So in that respect I like DRI's policy. I feel like if you own a TS just to exchange then you should own points rather than weeks. Of course, that's just me. And I'm still learning. But I'll tell you, if we continue to have reservation troubles with this place we will sell it and not think twice about it.

Why throw good money after bad? If a TS doesn't have the value an owner wants, they should dump it.


----------



## topcop400 (Feb 7, 2014)

VegasBella said:


> Why not sell or give away this TS since it no longer has value to you?



I'd give it away!  Pay for closing, MF, and any transfer fee.


----------



## Passepartout (Feb 7, 2014)

topcop400 said:


> I'd give it away!  Pay for closing, MF, and any transfer fee.
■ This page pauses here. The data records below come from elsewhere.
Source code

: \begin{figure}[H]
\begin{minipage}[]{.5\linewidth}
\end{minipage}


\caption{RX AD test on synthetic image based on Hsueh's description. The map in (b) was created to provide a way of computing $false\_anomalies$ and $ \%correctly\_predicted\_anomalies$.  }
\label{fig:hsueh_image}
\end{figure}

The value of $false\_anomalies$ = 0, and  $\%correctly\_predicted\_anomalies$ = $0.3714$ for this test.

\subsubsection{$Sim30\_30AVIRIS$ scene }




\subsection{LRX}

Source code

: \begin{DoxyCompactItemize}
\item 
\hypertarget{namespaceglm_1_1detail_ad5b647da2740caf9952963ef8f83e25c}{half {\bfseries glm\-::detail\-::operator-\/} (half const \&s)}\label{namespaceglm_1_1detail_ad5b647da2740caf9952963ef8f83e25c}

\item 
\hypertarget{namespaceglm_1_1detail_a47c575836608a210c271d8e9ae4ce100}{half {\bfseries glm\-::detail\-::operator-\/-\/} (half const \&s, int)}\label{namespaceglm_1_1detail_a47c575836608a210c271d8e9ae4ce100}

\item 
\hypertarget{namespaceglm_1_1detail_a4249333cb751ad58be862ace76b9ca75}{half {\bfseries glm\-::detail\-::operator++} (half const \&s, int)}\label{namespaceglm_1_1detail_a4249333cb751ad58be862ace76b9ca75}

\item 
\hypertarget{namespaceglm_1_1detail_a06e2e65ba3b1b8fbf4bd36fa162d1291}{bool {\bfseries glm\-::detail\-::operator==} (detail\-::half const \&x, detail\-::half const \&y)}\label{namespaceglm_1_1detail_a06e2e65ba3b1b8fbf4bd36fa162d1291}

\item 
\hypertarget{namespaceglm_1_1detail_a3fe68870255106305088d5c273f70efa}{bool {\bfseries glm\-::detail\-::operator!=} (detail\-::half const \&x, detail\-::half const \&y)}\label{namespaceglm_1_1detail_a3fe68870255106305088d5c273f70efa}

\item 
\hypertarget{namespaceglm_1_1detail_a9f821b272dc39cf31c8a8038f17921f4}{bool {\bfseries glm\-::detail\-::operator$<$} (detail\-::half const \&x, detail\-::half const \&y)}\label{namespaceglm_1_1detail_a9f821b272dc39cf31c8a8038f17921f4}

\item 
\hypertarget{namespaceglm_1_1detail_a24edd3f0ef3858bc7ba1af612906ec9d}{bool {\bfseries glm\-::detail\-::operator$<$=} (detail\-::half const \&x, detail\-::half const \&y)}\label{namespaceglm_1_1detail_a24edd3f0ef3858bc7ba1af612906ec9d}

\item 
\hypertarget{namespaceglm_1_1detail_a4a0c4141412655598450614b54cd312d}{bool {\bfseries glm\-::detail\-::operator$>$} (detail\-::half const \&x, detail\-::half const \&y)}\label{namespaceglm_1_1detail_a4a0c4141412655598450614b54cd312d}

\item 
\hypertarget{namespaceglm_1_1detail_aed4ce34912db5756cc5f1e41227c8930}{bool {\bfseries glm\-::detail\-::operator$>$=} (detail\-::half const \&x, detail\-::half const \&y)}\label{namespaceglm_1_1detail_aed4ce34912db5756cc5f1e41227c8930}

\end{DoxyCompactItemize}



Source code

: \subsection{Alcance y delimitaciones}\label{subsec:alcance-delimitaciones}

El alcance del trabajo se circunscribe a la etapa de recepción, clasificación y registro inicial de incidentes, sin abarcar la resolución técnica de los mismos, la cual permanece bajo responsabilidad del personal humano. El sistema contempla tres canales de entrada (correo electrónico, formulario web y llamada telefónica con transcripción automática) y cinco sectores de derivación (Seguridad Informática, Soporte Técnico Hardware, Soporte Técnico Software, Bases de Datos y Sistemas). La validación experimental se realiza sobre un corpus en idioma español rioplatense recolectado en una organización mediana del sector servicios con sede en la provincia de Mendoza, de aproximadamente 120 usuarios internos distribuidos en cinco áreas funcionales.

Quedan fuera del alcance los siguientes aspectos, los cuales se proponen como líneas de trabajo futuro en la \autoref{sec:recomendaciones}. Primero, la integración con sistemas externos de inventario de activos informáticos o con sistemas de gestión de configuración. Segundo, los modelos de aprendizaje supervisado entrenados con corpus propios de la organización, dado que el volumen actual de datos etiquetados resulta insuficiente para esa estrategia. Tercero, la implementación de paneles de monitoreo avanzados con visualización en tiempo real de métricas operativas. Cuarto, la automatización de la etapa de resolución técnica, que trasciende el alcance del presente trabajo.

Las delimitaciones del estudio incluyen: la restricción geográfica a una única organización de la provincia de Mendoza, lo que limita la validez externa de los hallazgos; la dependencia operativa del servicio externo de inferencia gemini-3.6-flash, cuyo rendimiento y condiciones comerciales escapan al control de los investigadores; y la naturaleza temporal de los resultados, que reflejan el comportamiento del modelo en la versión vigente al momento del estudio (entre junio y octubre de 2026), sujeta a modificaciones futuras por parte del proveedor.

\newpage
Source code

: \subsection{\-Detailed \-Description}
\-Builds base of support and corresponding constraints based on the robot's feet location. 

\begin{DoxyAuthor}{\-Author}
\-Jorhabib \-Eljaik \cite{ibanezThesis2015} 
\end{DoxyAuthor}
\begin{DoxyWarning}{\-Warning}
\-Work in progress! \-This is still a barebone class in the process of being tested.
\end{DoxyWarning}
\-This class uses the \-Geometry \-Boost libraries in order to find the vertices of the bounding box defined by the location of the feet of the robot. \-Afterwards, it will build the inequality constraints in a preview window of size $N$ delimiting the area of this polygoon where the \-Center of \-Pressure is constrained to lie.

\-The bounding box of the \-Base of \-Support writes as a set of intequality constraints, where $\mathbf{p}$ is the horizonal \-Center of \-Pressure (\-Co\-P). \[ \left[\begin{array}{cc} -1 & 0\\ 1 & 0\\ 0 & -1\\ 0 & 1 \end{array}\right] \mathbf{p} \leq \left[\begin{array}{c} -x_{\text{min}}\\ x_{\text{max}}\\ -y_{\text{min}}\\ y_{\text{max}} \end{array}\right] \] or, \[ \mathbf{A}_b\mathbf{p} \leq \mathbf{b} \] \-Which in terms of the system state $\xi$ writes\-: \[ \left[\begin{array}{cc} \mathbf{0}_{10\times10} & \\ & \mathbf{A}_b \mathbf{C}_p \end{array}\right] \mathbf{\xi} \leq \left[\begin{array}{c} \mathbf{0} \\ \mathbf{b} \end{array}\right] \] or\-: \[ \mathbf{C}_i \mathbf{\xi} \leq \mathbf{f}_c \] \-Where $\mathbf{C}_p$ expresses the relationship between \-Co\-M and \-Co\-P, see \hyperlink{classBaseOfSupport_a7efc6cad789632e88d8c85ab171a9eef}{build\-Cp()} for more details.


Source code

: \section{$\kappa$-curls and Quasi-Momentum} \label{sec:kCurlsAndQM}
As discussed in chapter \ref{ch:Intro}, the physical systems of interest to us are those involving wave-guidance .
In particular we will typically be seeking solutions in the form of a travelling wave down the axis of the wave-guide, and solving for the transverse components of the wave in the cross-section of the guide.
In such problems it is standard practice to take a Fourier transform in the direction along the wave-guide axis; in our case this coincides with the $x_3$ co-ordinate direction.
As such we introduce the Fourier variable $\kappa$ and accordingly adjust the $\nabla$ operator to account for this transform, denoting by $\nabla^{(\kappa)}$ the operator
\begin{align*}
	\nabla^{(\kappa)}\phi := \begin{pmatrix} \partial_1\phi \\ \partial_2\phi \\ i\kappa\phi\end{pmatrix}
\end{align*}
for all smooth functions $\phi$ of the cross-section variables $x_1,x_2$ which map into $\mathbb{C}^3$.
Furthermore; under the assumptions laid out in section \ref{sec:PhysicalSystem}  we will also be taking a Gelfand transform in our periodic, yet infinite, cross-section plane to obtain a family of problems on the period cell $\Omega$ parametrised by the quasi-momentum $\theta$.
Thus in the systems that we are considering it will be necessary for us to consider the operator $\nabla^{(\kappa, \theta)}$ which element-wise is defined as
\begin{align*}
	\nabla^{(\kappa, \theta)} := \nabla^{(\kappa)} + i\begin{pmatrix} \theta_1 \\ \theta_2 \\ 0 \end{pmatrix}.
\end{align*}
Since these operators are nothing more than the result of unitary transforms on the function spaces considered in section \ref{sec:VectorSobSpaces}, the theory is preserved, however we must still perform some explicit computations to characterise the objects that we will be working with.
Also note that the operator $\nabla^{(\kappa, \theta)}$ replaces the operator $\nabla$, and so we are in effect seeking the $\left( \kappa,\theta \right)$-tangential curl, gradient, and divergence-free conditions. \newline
Why not list it as such in the 'Bargain Deals' subforum of Buying, Renting, Selling Forum on TUG? Just follow the basic format you'll see there. Offer what you said above, freshen the ad periodically if someone doesn't snap it right up. It will go away. Honest. Hundreds of TSs have found new homes that way.

Jim


----------



## topcop400 (Feb 7, 2014)

Passepartout said:


> Why not list it as such in the 'Bargain Deals' subforum of Buying, Renting, Selling Forum on TUG?



I will.  Thanks.


----------